Acting Out

I spent the summer between the 7th and the 8th grades
in Mayberry RFD, fishing for bream, about the size of your hand.
Bill was my nigger. We used wasp larvae for bait. I'd knock the nests down
and he would have to go and get them. If you spit tobacco juice on a wasp sting,
it neutralizes the venom. We took a kid with us who chewed tobacco as a sort of
walking first aid station. He was like Huckleberry Finn to our Tom Sawyer.

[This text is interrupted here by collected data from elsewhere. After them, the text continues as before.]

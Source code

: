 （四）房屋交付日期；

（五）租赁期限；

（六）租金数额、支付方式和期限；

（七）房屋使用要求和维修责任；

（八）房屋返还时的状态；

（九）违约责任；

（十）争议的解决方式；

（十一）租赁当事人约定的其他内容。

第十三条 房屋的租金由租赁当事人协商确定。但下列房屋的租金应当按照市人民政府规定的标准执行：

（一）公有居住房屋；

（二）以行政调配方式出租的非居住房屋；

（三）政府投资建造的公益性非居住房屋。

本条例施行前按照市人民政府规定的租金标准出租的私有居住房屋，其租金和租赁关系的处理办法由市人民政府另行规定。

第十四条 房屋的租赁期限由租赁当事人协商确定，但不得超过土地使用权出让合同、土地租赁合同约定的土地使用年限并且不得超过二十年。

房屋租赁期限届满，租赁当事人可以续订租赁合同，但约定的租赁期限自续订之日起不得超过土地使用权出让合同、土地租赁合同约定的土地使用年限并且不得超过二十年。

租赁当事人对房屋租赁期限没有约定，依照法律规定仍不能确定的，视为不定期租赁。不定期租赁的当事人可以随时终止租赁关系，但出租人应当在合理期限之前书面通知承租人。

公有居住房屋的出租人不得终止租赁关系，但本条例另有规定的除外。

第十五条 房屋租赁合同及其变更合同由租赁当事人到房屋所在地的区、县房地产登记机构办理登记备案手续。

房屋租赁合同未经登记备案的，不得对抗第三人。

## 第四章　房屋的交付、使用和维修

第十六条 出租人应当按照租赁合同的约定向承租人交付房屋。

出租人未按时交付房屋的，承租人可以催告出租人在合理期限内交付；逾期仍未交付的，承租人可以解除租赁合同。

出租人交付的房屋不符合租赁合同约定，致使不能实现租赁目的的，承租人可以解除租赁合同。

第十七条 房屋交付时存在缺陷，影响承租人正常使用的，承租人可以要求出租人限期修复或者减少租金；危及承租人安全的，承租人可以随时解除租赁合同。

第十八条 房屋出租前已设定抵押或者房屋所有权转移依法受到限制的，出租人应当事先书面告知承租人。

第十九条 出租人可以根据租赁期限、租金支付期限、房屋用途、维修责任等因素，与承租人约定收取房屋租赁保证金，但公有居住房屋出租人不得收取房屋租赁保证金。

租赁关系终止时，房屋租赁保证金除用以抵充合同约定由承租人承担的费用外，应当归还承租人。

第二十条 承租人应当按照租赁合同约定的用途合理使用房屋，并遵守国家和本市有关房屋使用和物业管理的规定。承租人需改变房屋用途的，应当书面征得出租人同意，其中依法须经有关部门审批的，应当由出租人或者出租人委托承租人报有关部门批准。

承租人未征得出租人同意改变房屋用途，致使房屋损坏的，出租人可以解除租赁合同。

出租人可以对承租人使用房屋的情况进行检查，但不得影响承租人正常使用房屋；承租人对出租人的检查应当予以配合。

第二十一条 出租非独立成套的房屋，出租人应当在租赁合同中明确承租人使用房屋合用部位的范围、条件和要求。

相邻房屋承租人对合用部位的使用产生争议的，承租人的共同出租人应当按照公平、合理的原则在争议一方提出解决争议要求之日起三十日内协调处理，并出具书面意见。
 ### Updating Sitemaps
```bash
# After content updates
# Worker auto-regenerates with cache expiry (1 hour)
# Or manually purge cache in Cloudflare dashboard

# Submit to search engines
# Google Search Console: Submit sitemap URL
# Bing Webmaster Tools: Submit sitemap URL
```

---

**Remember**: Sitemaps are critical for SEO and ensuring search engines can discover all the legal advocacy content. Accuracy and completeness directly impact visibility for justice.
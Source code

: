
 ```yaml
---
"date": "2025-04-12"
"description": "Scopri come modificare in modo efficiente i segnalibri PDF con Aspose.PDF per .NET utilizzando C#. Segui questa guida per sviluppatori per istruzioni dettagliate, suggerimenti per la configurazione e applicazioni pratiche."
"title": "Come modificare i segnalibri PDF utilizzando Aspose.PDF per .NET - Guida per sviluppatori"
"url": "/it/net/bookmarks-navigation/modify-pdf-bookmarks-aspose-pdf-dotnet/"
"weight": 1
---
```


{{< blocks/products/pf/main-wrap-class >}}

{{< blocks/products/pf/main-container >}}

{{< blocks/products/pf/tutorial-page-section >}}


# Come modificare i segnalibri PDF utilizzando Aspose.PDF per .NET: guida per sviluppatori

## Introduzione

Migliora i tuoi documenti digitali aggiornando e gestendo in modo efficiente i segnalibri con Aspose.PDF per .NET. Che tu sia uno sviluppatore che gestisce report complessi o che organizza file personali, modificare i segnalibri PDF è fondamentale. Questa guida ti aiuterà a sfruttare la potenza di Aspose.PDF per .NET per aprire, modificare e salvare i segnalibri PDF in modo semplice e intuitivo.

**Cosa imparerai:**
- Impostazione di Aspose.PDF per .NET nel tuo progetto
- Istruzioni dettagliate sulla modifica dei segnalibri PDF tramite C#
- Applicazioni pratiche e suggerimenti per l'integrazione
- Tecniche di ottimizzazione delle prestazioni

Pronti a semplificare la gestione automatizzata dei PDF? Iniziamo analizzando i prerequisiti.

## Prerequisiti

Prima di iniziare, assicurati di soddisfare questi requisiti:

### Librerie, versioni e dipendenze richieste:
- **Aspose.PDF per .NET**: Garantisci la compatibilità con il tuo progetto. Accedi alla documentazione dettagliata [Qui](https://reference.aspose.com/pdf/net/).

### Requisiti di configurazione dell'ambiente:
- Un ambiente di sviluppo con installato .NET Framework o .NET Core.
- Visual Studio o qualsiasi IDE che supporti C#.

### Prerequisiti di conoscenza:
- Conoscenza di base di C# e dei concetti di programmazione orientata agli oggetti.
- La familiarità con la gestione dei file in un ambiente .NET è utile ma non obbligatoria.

My mother didn't like to cook fish, but we were broke, and Bill and I
would clean them, so she cooked them. My dad had a circuit of three churches
at Culloden, Yatesville, and Rogers, Georgia, and we lived in the parsonage
at Culloden. We were preacher's kids. Every Sunday morning we were supposed
to recite a Bible verse we'd learned. Every week, I recited the same one. John 11:35.
Jesus wept. There are two kinds of preacher's kids. Goody-two-shoes and rebels.
Sometimes the girls act out. She's a little spitfire. Suzette was the base commander's
daughter. Same thing. She dated Uncle Potter, a seine fisherman. She was a barmaid at
the Highway Bar, across from the truck entrance to the paper mill.
Potter's father made him patrol the road and bury road kills.
Gladly, the cross-eyed bear.
We all have our histories.
Suzette took a psychology class
and could tell you how all of Potter's brothers
were potty-trained. One of them didn't like it.
Who did she think she was? She was an educated fool.
She ran rabbits and bayed at the moon. She didn't love Jesus.